* [WHAT YOU HAVE TO DO]:
Return each line of the data below that contains the string "default".

═════ DATA PROVIDED ═════

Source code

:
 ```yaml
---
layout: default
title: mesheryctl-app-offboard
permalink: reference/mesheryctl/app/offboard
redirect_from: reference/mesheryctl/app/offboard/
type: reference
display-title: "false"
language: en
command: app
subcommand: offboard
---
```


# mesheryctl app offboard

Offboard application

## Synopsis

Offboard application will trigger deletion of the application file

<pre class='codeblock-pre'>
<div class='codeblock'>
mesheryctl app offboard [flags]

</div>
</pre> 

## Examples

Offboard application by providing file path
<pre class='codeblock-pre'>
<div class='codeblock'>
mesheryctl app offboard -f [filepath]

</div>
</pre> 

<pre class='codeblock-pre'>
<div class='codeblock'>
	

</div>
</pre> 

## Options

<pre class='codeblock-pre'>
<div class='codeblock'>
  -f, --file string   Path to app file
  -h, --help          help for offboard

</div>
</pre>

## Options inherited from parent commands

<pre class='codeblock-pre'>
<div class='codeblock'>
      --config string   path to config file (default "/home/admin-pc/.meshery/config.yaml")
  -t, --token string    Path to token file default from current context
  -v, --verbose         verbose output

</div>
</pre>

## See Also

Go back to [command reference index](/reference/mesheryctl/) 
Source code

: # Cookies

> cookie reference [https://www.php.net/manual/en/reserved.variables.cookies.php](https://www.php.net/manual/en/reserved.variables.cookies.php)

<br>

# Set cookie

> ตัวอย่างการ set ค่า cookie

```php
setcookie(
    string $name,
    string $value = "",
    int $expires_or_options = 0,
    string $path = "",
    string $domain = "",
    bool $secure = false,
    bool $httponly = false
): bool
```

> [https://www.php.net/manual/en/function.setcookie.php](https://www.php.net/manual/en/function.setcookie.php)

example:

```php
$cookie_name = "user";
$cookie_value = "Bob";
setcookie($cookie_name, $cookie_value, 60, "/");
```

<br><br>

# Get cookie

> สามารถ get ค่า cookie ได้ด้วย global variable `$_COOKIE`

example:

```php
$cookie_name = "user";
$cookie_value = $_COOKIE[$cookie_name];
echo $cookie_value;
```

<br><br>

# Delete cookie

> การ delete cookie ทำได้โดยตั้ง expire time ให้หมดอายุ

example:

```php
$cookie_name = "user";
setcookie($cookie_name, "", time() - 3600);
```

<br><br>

═════

* [EXERCISE ANSWER]:
layout: default
      --config string   path to config file (default "/home/admin-pc/.meshery/config.yaml")
  -t, --token string    Path to token file default from current context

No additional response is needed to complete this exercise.